Give My Regards to Broadway

Baby June
When I was a child my best friend was Laura Robb, a girl who wanted more than anything in the world to be a great actress. Her parents were quite a bit older than mine, and had a lot more money. Their goal was to make Laura’s dreams come true, so every Saturday Laura and her mother traveled by train into New York City where Laura studied acting, elocution, modeling and anything else her parents could find to help her learn to be an actress.
    The Robb's had a pool, a rarity in our town in that era, and my main goal in life was to be in it. Laura would rather play acting. So we bargained. First we played Rapunzel, with Laura in the lead as Rapunzel, me in the supporting role as the prince, and the baby grand in Laura’s living room (she took lessons) as the castle. After a couple of rounds of Rapunzel, Laura would agree to an hour or two in the pool. And so it went, first drama, then sport. That is until the acting bug bit me.
    Sometimes I was invited to go with Laura and her mother for Saturday in New York. Her father had an apartment there, too, and sometimes we stayed overnight. From the first day I stepped foot onto the marble-tiled floor of Grand Central Station, New York became my Heaven on earth. Weekending there with Laura, was as sweet as my life got.
    We lunched at Tad’s Steak House, and saw movies at Radio City Music Hall, which in those days, featured the fabulous Rockettes. Divine! Then we taxied to Laura’s various groomers -- her orthodontist, her elocution instructor, her ballet teacher and her acting coach, the great Judith Martin. Miss Martin’s studio was in the Carnegie Hall building. Like everything else in New York, Miss Martin was incredible. I was smitten with her, her clothes, her scent, her voice. I was enchanted by everything she said and did. And it seemed she was similarly enchanted with me. I was not accustomed to an adult showing such interest in me and my ideas, which only deepened my love for the drama that was New York.
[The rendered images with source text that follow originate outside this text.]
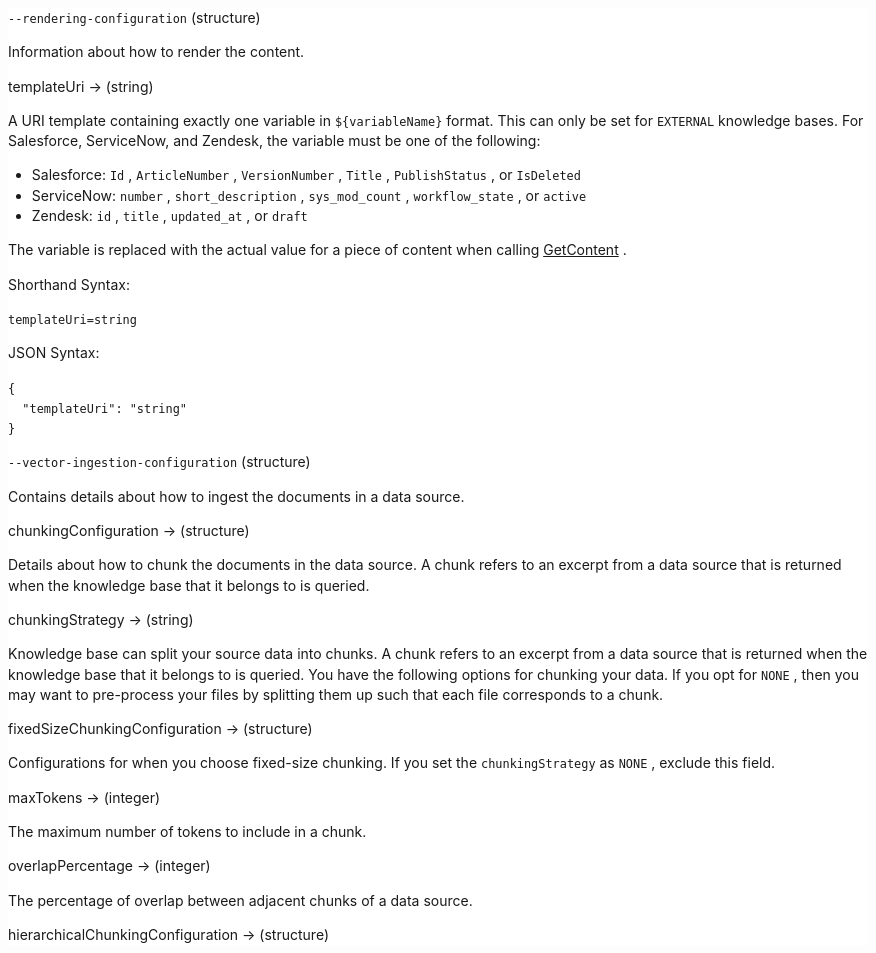 `--rendering-configuration` (structure)

Information about how to render the content.

templateUri -> (string)

A URI template containing exactly one variable in `${variableName}` format. This can only be set for `EXTERNAL` knowledge bases. For Salesforce, ServiceNow, and Zendesk, the variable must be one of the following:

- Salesforce: `Id` , `ArticleNumber` , `VersionNumber` , `Title` , `PublishStatus` , or `IsDeleted`
- ServiceNow: `number` , `short_description` , `sys_mod_count` , `workflow_state` , or `active`
- Zendesk: `id` , `title` , `updated_at` , or `draft`

The variable is replaced with the actual value for a piece of content when calling [GetContent](https://docs.aws.amazon.com/amazon-q-connect/latest/APIReference/API_GetContent.html) .

Shorthand Syntax:

```
templateUri=string
```

JSON Syntax:

```
{
  "templateUri": "string"
}
```

`--vector-ingestion-configuration` (structure)

Contains details about how to ingest the documents in a data source.

chunkingConfiguration -> (structure)

Details about how to chunk the documents in the data source. A chunk refers to an excerpt from a data source that is returned when the knowledge base that it belongs to is queried.

chunkingStrategy -> (string)

Knowledge base can split your source data into chunks. A chunk refers to an excerpt from a data source that is returned when the knowledge base that it belongs to is queried. You have the following options for chunking your data. If you opt for `NONE` , then you may want to pre-process your files by splitting them up such that each file corresponds to a chunk.

fixedSizeChunkingConfiguration -> (structure)

Configurations for when you choose fixed-size chunking. If you set the `chunkingStrategy` as `NONE` , exclude this field.

maxTokens -> (integer)

The maximum number of tokens to include in a chunk.

overlapPercentage -> (integer)

The percentage of overlap between adjacent chunks of a data source.

hierarchicalChunkingConfiguration -> (structure)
    On one Saturday I was invited to have a private chat with Miss Martin. She had an idea to propose, she told me. She wanted me to become her student. I would live with her in New York, and she would teach me to act. She was confident she could get me work in television commercials immediately, she said, and I would easily repay her for my acting lessons.  We could make a lot of money together Miss Martin said, as long as my mom and dad agreed to her plan.
    I was so excited I could barely wait to get home and report this good news to my family. Only 50 miles separated my parents' house in South Salem from Judith Martin’s grand salon in Carnegie Hall, but it might as well have been 50 million light years. Precocious though I was, progressive though they prided themselves on being, my parents were outraged at the thought of me leaving home at the age of 8 years old to seek my fame and fortune as an actress. And that was the absolute end of that.         
The most elegant man I've ever seen
    On the next Saturday morning I sat next to Mrs. Robb, in the lobby of Carnegie Hall, crying, as we waited for Laura to have her acting lesson with Miss Martin. Sick with disappointment I sobbed aloud as Mrs. Robb tried to comfort me. I had missed out on the golden opportunity of living in the sophisticated universe of Judith Martin, a person who recognized the greatness inside of me. 
    Suddenly the most elegant man I’d ever seen, tall and handsome in a dove-gray suit, was towering before me, looking down at me with questioning eyes. I looked up with my tear-stained face and he said something like “Why are you crying?” I told him that I wanted to be an actress but my parents were blocking this from happening.
    He spoke to me just as Miss Martin did, with patience and interest. And in the most distinguished voice I’d ever heard, the man told me all I would ever need to know about acting.
    “If this is what you truly want, you will be an actress,” he said.
    He said that no matter what my parents or anyone else had to say about it, I would be an actress.  If it was truly my fate it would happen because I would make it happen. Acting would be the only thing in the world I would care about. Nothing else at all would ever matter to me. It would be the one and only focus of my heart and my soul.     
    I listened, mesmerized, and silent, knowing that acting would never claim that much of me. Ever. Then I asked if he was an actor. Yes, he said. His name was George Sanders. He patted my head and strode off into the crowd.
    I dried my tears. Presto! My broken little heart was broken no longer, because suddenly I knew, with absolute certainty, that I did not want to be an actress if it meant abandoning every other deliciously fascinating thing in my life.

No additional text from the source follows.